In such circuits the width to length ratios of the channel regions of the MOS transistors are principal factors in determining the transconductances of the individual transistors. Conventionally the width to length ratio (W/L)of the upper or load transistor has been set to a relatively low value while the W/L ratio of the lower or driver transistor has been set to a relatively high value to establish voltage gain in the inverter stage.
The low logic level is typically below the threshold voltage of the lower driver transistor such that it is non-conductive and the upper load transistor brings the output to a high voltage. When the input is at a high voltage, the much more conductive driver transistor overpowers the load transistor bringing the output to a low voltage.

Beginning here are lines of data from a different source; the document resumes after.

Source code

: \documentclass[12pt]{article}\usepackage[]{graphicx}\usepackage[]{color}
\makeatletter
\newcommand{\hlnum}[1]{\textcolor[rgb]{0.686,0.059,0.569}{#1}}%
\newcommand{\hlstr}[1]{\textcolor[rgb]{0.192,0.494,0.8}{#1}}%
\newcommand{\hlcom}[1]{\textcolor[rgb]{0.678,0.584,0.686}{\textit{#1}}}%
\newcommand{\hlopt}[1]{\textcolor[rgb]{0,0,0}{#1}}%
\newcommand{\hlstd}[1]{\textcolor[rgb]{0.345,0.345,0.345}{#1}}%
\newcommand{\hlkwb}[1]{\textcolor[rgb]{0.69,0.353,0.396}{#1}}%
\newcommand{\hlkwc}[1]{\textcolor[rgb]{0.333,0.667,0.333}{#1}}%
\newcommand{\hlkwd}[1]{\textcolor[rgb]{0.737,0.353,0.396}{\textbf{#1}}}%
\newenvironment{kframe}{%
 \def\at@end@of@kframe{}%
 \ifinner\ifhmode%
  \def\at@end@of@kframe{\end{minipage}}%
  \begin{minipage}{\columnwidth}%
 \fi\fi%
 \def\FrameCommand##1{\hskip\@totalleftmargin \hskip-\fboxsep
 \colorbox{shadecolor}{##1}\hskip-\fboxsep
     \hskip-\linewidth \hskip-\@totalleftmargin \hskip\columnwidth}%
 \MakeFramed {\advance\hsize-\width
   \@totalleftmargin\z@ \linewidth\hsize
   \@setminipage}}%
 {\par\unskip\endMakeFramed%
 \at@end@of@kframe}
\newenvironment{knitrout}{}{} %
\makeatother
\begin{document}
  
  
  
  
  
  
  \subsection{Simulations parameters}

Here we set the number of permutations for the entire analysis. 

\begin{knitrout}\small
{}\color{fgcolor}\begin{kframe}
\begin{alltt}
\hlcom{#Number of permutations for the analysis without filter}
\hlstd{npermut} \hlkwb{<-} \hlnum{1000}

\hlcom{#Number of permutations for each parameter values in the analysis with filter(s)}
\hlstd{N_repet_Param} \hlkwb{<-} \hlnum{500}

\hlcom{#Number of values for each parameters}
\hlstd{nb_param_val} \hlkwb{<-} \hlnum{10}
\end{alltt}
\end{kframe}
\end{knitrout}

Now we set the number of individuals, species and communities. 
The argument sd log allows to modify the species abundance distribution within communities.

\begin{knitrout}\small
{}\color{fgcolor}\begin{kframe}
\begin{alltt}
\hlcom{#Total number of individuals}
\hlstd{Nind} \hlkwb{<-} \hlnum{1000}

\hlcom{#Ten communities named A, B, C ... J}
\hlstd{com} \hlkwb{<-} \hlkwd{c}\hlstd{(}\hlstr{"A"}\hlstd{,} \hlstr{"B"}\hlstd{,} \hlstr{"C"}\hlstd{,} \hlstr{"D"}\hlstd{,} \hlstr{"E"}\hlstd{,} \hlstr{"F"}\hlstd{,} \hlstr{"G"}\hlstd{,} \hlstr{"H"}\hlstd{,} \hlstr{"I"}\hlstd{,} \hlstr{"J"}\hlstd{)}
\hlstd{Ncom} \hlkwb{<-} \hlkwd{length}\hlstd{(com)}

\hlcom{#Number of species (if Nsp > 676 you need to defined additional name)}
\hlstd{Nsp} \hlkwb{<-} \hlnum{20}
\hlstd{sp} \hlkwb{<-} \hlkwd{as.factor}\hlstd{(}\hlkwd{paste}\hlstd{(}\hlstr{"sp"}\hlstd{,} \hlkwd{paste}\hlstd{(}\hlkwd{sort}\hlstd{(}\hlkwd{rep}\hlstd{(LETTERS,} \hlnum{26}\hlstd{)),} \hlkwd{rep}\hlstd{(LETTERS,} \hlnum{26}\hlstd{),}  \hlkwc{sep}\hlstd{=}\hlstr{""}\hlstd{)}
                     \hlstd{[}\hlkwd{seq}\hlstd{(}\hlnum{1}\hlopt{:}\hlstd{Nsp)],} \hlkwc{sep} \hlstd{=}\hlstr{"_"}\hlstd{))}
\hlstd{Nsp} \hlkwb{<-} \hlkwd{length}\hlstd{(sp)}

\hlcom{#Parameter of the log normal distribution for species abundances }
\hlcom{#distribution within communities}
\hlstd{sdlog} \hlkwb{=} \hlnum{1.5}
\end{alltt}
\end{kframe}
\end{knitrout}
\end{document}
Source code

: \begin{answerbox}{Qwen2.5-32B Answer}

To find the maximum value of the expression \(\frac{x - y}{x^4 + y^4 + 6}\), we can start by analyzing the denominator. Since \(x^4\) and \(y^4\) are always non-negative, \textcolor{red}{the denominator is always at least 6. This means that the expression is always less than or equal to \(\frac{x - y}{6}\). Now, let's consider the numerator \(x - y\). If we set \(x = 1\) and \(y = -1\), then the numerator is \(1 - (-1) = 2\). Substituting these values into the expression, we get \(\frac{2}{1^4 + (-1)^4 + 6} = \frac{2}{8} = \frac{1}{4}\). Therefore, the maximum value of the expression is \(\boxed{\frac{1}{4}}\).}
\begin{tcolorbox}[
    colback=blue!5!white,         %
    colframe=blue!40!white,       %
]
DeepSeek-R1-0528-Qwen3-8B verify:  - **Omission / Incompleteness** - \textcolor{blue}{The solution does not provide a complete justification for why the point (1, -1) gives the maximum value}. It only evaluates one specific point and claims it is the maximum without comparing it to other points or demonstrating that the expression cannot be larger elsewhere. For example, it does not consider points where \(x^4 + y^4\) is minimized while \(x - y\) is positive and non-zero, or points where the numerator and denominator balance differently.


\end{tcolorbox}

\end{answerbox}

As will be shown in more detail later, the gain of an MOS transistor depends also on its channel length. More specifically if an MOS transistor is operating in saturation (i.e. the drain current is essentially independent of drain voltage) and if the length of the channel region between the source and drain areas is relatively short, the transistor tends to operate in a linear fashion, i.e. the drain current is proportional to the gate to source voltage less the transistor threshold voltage. However for devices which have a long channel region, the drain current is proportional to the square of the gate to source voltage less the transistor threshold voltge. For devices having a channel length in between, the drain current is proportional to something between linear and the square of the gate to source voltage less the transistor threshold voltage.
Thus a circuit designer must be aware of the actual length of a MOS channel region which will be used when designing an inverter circuit that has a relatively small voltage signal on the input, particularly when the low input level is above the threshold of the driver transistor. Moreover such a circuit when once designed is not amenable to being scaled larger or smaller to operate in another integrated circuit due to the changes in the nature of the transistor characteristics which are caused by changes in the channel length. This problem is especially acute in special purpose circuits such as an interface circuit designed to receive TTL input signals. A designer would generally want a threshold voltage of about 1.2 volts to make a TTL compatable input inverter stage whereas generally the threshold voltge of the MOS transistors are about half a volt for circuits designed to operate from a 5 volt supply. Thus the input transistor for the TTL signals would require a special threshold adjustment operation in the manufacturing process if a standard inverter is to be used and is to work properly even if the circuit dimensions are changed.
Thus it can be appreciated that an MOS inverter circuit which is not sensitive to variations in channel length and threshold voltages of the MOS transistors is highly desirable.